Opinion
Case No. 2:17-CV-1033 JCM (GWF)
03-23-2018
ORDER
Presently before the court is defendant Kupperlin Law Group, LLC's ("Kupperlin") first motion for partial summary judgment. (ECF No. 33). Plaintiff Bank of New York Mellon ("BNYM") filed a response (ECF No. 43), to which Kupperlin replied (ECF No. 48).
Also before the court is Kupperlin's second motion for partial summary judgment. (ECF No. 35). Plaintiff filed a response (ECF No. 44), to which Kupperlin replied (ECF No. 47).
Also before the court is plaintiff's motion to dismiss Kupperlin's counterclaim. (ECF No. 42). Kupperlin filed a response (ECF No. 45), to which plaintiff replied (ECF No. 49).
I. Introduction
This action involves the parties' interests in real property located at 11966 Port Labelle Drive, Las Vegas, Nevada, 89141 ("the property"). (ECF No. 1).
a. Plaintiff's interest in the property
On August 26, 2005, Michael and Julia Frye ("the Fryes") obtained a loan from Countrywide Home Loans, Inc. ("Countrywide") for $1,000,000 to finance ownership of the property. (ECF No. 59-1). The Fryes executed a promissory note in favor of Countrywide, as well as a deed of trust to secure repayment of the loan. Id. The deed of trust, recorded on August 31, 2005, listed Countrywide as the lender and Mortgage Electronic Registration Systems, Inc. ("MERS") as the beneficiary solely as nominee for the lender and the lender's successors and assigns. Id.

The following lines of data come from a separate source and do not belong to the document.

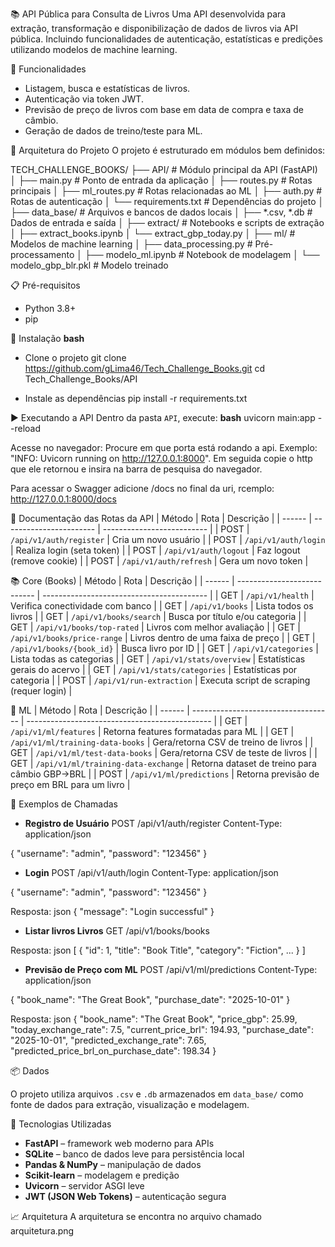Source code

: 📚 API Pública para Consulta de Livros
Uma API desenvolvida para extração, transformação e disponibilização de dados de livros via API pública. Incluindo funcionalidades de autenticação, estatísticas e predições utilizando modelos de machine learning.


📌 Funcionalidades
- Listagem, busca e estatísticas de livros.
- Autenticação via token JWT.
- Previsão de preço de livros com base em data de compra e taxa de câmbio.
- Geração de dados de treino/teste para ML.


📐 Arquitetura do Projeto
O projeto é estruturado em módulos bem definidos:

TECH_CHALLENGE_BOOKS/
├── API/                    # Módulo principal da API (FastAPI)
│   ├── main.py             # Ponto de entrada da aplicação
│   ├── routes.py           # Rotas principais
│   ├── ml_routes.py        # Rotas relacionadas ao ML
│   ├── auth.py             # Rotas de autenticação
│   └── requirements.txt    # Dependências do projeto
│
├── data_base/              # Arquivos e bancos de dados locais
│   ├── *.csv, *.db         # Dados de entrada e saída
│
├── extract/                # Notebooks e scripts de extração
│   ├── extract_books.ipynb
│   └── extract_gbp_today.py
│
├── ml/                     # Modelos de machine learning
│   ├── data_processing.py  # Pré-processamento
│   ├── modelo_ml.ipynb     # Notebook de modelagem
│   └── modelo_gbp_blr.pkl  # Modelo treinado


📋 Pré-requisitos
- Python 3.8+
- pip


🚀 Instalação
**bash**
- Clone o projeto
git clone https://github.com/gLima46/Tech_Challenge_Books.git
cd Tech_Challenge_Books/API

- Instale as dependências
pip install -r requirements.txt


▶️ Executando a API
Dentro da pasta `API`, execute:
**bash**
uvicorn main:app --reload

Acesse no navegador:
Procure em que porta está rodando a api. Exemplo: "INFO:     Uvicorn running on http://127.0.0.1:8000".
Em seguida copie o http que ele retornou e insira na barra de pesquisa do navegador.

Para acessar o Swagger adicione /docs no final da uri, rcemplo: http://127.0.0.1:8000/docs


🔁 Documentação das Rotas da API
| Método | Rota                    | Descrição                  |
| ------ | ----------------------- | -------------------------- |
| POST   | `/api/v1/auth/register` | Cria um novo usuário       |
| POST   | `/api/v1/auth/login`    | Realiza login (seta token) |
| POST   | `/api/v1/auth/logout`   | Faz logout (remove cookie) |
| POST   | `/api/v1/auth/refresh`  | Gera um novo token         |


📚 Core (Books)
| Método | Rota                        | Descrição                                 |
| ------ | --------------------------- | ----------------------------------------- |
| GET    | `/api/v1/health`            | Verifica conectividade com banco          |
| GET    | `/api/v1/books`             | Lista todos os livros                     |
| GET    | `/api/v1/books/search`      | Busca por título e/ou categoria           |
| GET    | `/api/v1/books/top-rated`   | Livros com melhor avaliação               |
| GET    | `/api/v1/books/price-range` | Livros dentro de uma faixa de preço       |
| GET    | `/api/v1/books/{book_id}`   | Busca livro por ID                        |
| GET    | `/api/v1/categories`        | Lista todas as categorias                 |
| GET    | `/api/v1/stats/overview`    | Estatísticas gerais do acervo             |
| GET    | `/api/v1/stats/categories`  | Estatísticas por categoria                |
| POST   | `/api/v1/run-extraction`    | Executa script de scraping (requer login) |

🤖 ML
| Método | Rota                                | Descrição                                      |
| ------ | ----------------------------------- | ---------------------------------------------- |
| GET    | `/api/v1/ml/features`               | Retorna features formatadas para ML            |
| GET    | `/api/v1/ml/training-data-books`    | Gera/retorna CSV de treino de livros           |
| GET    | `/api/v1/ml/test-data-books`        | Gera/retorna CSV de teste de livros            |
| GET    | `/api/v1/ml/training-data-exchange` | Retorna dataset de treino para câmbio GBP→BRL  |
| POST   | `/api/v1/ml/predictions`            | Retorna previsão de preço em BRL para um livro |


🔧 Exemplos de Chamadas
- **Registro de Usuário**
POST /api/v1/auth/register
Content-Type: application/json

{
  "username": "admin",
  "password": "123456"
}

- **Login**
POST /api/v1/auth/login
Content-Type: application/json

{
  "username": "admin",
  "password": "123456"
}

Resposta:
json
{
  "message": "Login successful"
}

- **Listar livros Livros**
GET /api/v1/books/books

Resposta:
json
[
  {
    "id": 1,
    "title": "Book Title",
    "category": "Fiction",
    ...
  }
]

- **Previsão de Preço com ML**
POST /api/v1/ml/predictions
Content-Type: application/json

{
  "book_name": "The Great Book",
  "purchase_date": "2025-10-01"
}

Resposta:
json
{
  "book_name": "The Great Book",
  "price_gbp": 25.99,
  "today_exchange_rate": 7.5,
  "current_price_brl": 194.93,
  "purchase_date": "2025-10-01",
  "predicted_exchange_rate": 7.65,
  "predicted_price_brl_on_purchase_date": 198.34
}


📦 Dados

O projeto utiliza arquivos `.csv` e `.db` armazenados em `data_base/` como fonte de dados para extração, visualização e modelagem.

🧰 Tecnologias Utilizadas

- **FastAPI** – framework web moderno para APIs
- **SQLite** – banco de dados leve para persistência local
- **Pandas & NumPy** – manipulação de dados
- **Scikit-learn** – modelagem e predição
- **Uvicorn** – servidor ASGI leve
- **JWT (JSON Web Tokens)** – autenticação segura

📈 Arquitetura
A arquitetura se encontra no arquivo chamado arquitetura.png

On September 12, 2011, MERS executed a corporate assignment of deed of trust, naming plaintiff as beneficiary. Id.
b. Defendants' interest in the property
On December 12, 2008, Red Rock Financial Services ("RRFS"), acting on behalf of defendant Christopher Communities at Southern Highlands Golf Club Homeowners Association ("the HOA") recorded a notice of delinquent assessment lien, stating an amount due of $2,275.03. (ECF No. 1). On February 20, 2009, RRFS, on behalf of the HOA, recorded a notice of default and election to sell, stating an amount due of $3,871.58. Id.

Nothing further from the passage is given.